47. Bölüm

408 50 28
                                    


"Anlat bakalım."

"Neyi?"

Yeosang'ın sorusuna Wooyoung büyük bir beklentiyle bakarken diğeri etrafına baktı iyice. Herkes yattığı için koltukta televizyonun karşısında tek başlarına kaldıklarında muhabbete başlamışlardı.

"Nasıl gidiyor yani son günlerde birlikte değildik ya hiç."

"Başta zordu biliyorsun, bir anda zaten atlatabileceğimi düşünmüyordum. San bu süreçte yalnız bıraksaydı ya da benimle tartışsaydı bir daha toparlayamazdım." dedi San'ın yaptıklarını hatırlayıp parmaklarıyla oynarken.

"San'ın önceliği hep sensin."

Wooyoung arkadaşının dediği cümleyle derin bir nefes almak zorunda kalmıştı. "Bazen bu durum beni zorluyor. Bölgeden çıkma sebebi mesela, her şeyi benim için yaptı."

Asıl konu açılmaya başlandığı için Yeosang'ın kıvranışları başlamadan son bulduğundan rahatlamıştı. Wooyoung'a bakarken söyleyip söylememekte kararsız kalıyordu çünkü o kadar mutlu duruyordu ki moral bozan kişi olmak istemiyordu ancak diğer yandan da başka bir çaresi kalmamıştı.

"Ben de sana bölge hakkında bir şeyler diyecektim tam da."

Diğerinin ciddileşmeye başlaması Wooyoung'u da huzursuz ederken oturuşunu iyice düzeltip sorgular gibi bakmıştı. "Sorun ne? Yine kötü bir şey mi oluyor yoksa?"

"Bunu San'a söylemek istemedim ilk senin haberin olsun diye çünkü onu biliyorsun ani tepkiler verebilir." Tekrardan biri geliyor mu diye kontrol etmek zorunda kalmıştı Yeosang eğer San duyarsa niye bana söylemedin diye bağırıp herkesi ayaklandırırdı çünkü neyseki kimsenin gelmediğini görünce bakışları tekrardan karşısındakine döndü. "San'ın çok fazla destekçisi vardı biliyorsun."

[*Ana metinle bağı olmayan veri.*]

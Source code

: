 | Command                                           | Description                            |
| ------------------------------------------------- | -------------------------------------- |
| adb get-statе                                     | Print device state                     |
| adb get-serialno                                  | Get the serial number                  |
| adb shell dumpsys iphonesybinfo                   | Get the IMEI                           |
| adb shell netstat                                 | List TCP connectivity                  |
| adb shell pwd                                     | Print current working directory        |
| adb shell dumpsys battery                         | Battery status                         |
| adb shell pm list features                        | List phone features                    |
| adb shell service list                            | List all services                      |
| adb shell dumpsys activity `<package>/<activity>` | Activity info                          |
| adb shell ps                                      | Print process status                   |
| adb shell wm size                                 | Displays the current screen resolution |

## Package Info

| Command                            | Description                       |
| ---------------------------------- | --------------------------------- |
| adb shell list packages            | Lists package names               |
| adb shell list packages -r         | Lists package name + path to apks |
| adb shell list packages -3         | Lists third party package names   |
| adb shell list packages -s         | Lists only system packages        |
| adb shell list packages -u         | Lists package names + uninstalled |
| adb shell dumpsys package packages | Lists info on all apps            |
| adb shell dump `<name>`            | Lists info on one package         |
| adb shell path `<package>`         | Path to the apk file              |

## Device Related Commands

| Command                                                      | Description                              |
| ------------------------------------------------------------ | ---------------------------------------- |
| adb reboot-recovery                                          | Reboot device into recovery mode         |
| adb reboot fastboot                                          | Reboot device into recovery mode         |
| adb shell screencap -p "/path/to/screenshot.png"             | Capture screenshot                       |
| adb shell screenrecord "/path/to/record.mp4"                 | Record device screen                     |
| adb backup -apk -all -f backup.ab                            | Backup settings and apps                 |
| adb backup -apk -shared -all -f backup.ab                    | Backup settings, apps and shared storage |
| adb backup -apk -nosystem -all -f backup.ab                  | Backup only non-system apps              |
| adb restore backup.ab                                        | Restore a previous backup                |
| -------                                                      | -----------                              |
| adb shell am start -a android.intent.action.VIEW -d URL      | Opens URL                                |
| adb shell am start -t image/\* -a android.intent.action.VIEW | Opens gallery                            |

"Evet." demişti Wooyoung bir yandan da sorgular gibi çıkmıştı cevabı. Telaşlanmaya başlıyordu yavaştan.

"Of birden söyleyeceğim gitsin." Yeosang diğerine iyice yaklaşıp sessizce konuştu. "San'ın bölgeden ayrılma sebebi olduğun için seni suçluyorlar. İlerde bölgeye gelip de böyle bir tepkiyle karşılaşırsan eğer lütfen dikkatli ol."

Duyduklarıyla pek de şaşkınlığa uğraşmış gibi değildi Wooyoung hatta normal bir şekilde karşılaması ötekini şaşırtmaya yetmişti.

"Hiç şaşırmadım biliyor musun? San'a bu konuda kesin düşünmesini söylemiştim çünkü birçok şeyden vazgeçti ve bu benim için de çok zor her şeyin sebebi olmak bir yerde insanı yoruyor. Yine de benim yanımı seçmiş olmasına rağmen o kadar değer verdiği insanlardan bunları duyarsa üzülecek."

"Geri döndüğünde de seninle uğraşmaya çalışmışlardı biliyorsun, kulağını böyle sözlere tıkamaya çalış ben elimden geldiğince bastırmaya çalışıyorum zaten." Arkadaşının kolunu sıvazlayarak destek çıkmaya çalışırken konuyu değiştirmek için pek beklemedi. "San'la nasıl gidiyor?"

Wooyoung onun ne yapmaya çalıştığını anladığı için gülümsedi. "Güzel." diyerek baş sallamıştı. San'la olduğundan beri yüzü gülüyordu çünkü bu zamana kadar böyle önemsenme duygusunu hiç tatmamıştı. San'la hep arkadaş olduğu için bu gerçek duyguları da daha yeni fark edebiliyordu.

"Bu zamana kadar şans vermediğin için pişman oldun mu peki?"

Yeosang'ın sorusu diğerini düşündürüp tekrardan şu anki ana geri getirdiğinde olumsuz anlamda başını sallamıştı. "Geçmişteki şeyleri yaşamasaydık şu an böyle olmazdık o yüzden hiçbir şey için pişmanlık duymak istemiyorum artık."

"Doğru."

"Sen napıyorsun?" Bencil olduğunu düşündü Wooyoung o dönemden sonra bile doğru düzgün muhabbet edemedikleri için kendisini suçladı, arkadaşıyla doğru düzgün ilgilenemediği için de yüzünü astı. "Seni çok tek bıraktım biliyorum hep aklımdaydın ama durumları biliyorsun."